> Task instructions
If a line in the entries contains the word "from", list it.

┌────────

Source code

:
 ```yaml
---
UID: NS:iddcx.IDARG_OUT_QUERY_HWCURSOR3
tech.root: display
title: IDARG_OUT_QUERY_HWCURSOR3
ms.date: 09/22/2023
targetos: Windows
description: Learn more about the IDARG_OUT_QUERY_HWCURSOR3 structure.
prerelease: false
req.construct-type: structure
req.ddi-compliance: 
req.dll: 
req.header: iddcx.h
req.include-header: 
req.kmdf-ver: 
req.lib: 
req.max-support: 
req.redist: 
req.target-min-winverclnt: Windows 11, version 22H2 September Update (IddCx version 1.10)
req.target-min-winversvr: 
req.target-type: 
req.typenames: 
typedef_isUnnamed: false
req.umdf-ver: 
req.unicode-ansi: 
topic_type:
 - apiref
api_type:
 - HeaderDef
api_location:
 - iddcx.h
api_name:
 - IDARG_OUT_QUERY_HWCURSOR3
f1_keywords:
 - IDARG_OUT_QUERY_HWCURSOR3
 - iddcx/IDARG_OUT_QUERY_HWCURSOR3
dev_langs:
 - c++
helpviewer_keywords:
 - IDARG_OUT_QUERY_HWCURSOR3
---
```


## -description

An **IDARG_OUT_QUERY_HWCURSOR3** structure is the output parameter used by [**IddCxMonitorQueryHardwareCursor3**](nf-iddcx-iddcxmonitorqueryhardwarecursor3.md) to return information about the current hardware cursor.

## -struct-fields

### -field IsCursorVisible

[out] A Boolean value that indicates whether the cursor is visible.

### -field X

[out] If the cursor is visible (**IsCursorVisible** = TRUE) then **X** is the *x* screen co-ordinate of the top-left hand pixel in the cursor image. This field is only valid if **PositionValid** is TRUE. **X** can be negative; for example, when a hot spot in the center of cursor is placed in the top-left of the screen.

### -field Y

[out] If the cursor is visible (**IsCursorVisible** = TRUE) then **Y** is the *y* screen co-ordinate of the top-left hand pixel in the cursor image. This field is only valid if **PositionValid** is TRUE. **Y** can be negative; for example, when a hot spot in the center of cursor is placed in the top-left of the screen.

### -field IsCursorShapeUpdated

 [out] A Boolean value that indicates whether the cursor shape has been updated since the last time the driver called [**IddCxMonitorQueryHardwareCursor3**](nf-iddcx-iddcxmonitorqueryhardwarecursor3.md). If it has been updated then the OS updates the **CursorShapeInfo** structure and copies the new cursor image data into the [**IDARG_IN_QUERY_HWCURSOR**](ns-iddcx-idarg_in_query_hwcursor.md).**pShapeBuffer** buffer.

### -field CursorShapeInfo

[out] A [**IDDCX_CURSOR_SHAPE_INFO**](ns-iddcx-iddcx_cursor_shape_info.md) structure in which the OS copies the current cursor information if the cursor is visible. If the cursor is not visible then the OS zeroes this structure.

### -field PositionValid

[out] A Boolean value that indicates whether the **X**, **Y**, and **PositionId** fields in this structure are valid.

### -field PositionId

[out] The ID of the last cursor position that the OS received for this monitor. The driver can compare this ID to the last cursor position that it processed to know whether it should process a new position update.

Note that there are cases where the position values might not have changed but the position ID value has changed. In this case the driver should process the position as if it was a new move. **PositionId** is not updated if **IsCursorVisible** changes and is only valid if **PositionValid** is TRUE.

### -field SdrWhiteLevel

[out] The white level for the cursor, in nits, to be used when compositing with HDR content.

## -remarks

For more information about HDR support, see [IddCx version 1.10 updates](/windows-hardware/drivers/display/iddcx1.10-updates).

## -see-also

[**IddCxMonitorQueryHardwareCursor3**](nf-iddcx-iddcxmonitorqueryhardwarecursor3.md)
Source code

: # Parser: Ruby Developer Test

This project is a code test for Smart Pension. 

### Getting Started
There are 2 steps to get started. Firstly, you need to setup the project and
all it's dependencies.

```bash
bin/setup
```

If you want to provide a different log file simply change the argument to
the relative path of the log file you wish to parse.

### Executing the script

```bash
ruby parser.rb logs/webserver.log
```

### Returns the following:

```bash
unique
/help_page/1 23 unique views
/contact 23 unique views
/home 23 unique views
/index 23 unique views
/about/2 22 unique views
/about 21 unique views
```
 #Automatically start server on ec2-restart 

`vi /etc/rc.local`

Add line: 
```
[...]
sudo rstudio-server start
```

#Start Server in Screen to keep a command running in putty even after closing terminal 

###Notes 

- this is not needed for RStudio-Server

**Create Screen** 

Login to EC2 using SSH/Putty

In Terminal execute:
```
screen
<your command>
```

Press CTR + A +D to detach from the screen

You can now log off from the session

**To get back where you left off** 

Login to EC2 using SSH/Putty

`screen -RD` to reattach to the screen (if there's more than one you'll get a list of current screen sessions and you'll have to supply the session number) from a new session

└────────

> Written response
Press CTR + A +D to detach from the screen
You can now log off from the session
`screen -RD` to reattach to the screen (if there's more than one you'll get a list of current screen sessions and you'll have to supply the session number) from a new session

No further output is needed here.